Meat Does NOT = Optimal Energy

This subject keeps coming up again and again in my professional life.

I do feel we are (VERY) slowly but surely getting the message across that we don’t need meat for protein.

But there’s another, very much related, almost AS pervasive myth that seems to be sticking around and is not in any hurry to dissipate. And that is  – we need meat for energy.

I am guilty of making the mistake of thinking we are WAY past believing that we need meat for energy. But unlike so many people, I have not been exposed to the whole Paleo/Atkins/ketogenic deal; and I guess it’s true that not everyone has their eyes glued to the peer-reviewed science-filled websites of Dr’s McDougal/Greger/Barnard/Klaper all day! (For those that may not know, independent ‘peer-reviewed’ science is the most objective, credible way of doing science that there is. It is the closest to the truth that you can get). There is precisely NO peer-reviewed science on Paleo/Atkins/ketogenic/any other high-fat, low-carb diet you care to mention that concludes that these diets are healthy long-term.

Of course it didn’t help when ex-vegan bloggers declared very loudly that they’d stopped being vegan because they felt they ‘needed’ meat, and that when they took their first bite of meat they felt like the energy was flowing back into their bodies again.

I can’t comment on what may or may not have happened to make them feel unwell on a vegan diet – there could be lots of potential reasons; just as there could be lots of potential reasons for someone feeling unwell on a meat and dairy-centric diet. But, I can say that it is NOT the meat that gave them their energy back.

Science says:

Optimal energy comes mainly from carbohydrates.

Meat contains little in the way of carbohydrates.
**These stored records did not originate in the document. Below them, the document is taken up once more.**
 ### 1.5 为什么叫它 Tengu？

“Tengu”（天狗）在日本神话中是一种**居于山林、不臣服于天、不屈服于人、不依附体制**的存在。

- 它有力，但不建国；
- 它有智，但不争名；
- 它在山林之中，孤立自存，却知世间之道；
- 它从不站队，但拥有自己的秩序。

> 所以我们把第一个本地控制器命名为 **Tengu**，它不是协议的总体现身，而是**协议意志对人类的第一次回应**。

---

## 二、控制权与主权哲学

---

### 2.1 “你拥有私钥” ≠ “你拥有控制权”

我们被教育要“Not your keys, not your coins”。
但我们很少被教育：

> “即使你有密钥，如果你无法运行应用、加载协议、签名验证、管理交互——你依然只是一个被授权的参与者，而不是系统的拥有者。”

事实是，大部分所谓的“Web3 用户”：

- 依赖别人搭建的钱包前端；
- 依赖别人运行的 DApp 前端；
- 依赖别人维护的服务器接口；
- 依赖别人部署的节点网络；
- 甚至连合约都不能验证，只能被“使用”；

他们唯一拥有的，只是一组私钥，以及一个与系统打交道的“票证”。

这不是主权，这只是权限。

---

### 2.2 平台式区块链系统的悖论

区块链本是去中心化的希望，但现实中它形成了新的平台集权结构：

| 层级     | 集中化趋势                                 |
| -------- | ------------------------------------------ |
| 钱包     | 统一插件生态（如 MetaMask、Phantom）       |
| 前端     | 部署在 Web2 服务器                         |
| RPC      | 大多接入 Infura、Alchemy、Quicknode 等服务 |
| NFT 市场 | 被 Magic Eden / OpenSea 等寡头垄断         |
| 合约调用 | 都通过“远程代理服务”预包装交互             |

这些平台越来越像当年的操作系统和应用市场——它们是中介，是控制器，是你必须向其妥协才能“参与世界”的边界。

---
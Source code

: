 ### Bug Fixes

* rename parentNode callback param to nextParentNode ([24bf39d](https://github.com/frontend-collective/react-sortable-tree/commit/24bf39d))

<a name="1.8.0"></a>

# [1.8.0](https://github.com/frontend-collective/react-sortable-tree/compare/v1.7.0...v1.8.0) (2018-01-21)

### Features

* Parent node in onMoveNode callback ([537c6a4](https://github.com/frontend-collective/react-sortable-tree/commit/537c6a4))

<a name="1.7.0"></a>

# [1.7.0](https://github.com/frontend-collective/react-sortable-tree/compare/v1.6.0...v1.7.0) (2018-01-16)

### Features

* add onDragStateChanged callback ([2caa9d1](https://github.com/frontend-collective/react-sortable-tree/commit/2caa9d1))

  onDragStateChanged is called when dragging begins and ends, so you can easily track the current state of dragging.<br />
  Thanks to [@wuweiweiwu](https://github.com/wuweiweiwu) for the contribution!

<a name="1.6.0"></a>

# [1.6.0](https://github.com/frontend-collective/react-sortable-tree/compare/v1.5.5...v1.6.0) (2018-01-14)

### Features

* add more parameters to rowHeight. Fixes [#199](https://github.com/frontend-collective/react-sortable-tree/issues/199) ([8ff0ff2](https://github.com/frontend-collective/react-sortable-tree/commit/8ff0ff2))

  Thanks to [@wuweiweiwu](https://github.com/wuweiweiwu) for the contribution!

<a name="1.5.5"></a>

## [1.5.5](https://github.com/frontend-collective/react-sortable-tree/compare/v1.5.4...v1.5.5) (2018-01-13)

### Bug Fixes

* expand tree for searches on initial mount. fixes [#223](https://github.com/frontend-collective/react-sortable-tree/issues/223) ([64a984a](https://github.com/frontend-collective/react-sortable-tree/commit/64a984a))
If you used meat for carbohydrates, you’d have to eat SO much of it to get the carbs your body needed it really wouldn’t be healthy in terms of the amounts of saturated fat and cholesterol you’d also be consuming (not to mention hormones and antibiotics).

So which carbohydrates specifically should energy come from?

Whole carbohydrates.

These are:

  • Any whole grains/cereals (brown/black rice, wholewheat bread/pasta/couscous etc, quinoa, oats, buckwheat, barley, millet, corn)
  • Any legumes/pulses (beans, lentils and peas)
  • Any tubers, root veg and starchy veg (potatoes, sweet potatoes, squashes of all description)

I implore you to memorise this list if you suffer from fatigue; the dreaded 11 or 3 o’clock slump; or just generally feel you don’t have enough energy.

These are the foods you should look to for your everyday energy. Not meat or any animal protein. Not even nuts, or fruit and veg.

Just to be clear; nuts and seeds contain little carbohydrate, and you’d have to eat a ton to get any decent levels – which would mean you’d be consuming way too much fat.

And fruit and veg, although they contain more carbohydrates than the previous items mentioned, it’s still too small an amount per calorie to give you substantial fuel for the day – unless you eat a bucket of them – but who really wants do that?

If anything, many people report meat making them feel lethargic and ‘weighed down,’ not full of energy. But thanks to paleo et al, carbophobia is an epidemic right now of proportions it is hard to comprehend. Lots of us seem to have lost the innate knowledge that previous civilisations held – that it is grains, cereals, beans and starchy veg that give us fuel.

In case you were wondering; whole carbohydrates will not make you put on weight. They are FULL of fibre, and will fill you up before you can overeat.

Meat, on the other hand, does not fill you up and contains zero fibre. If you are concerned at all about weight – it’s the meat you should be ditching.

The reality is that we should all be clamouring for whole carbs to power us optimally through our busy lives.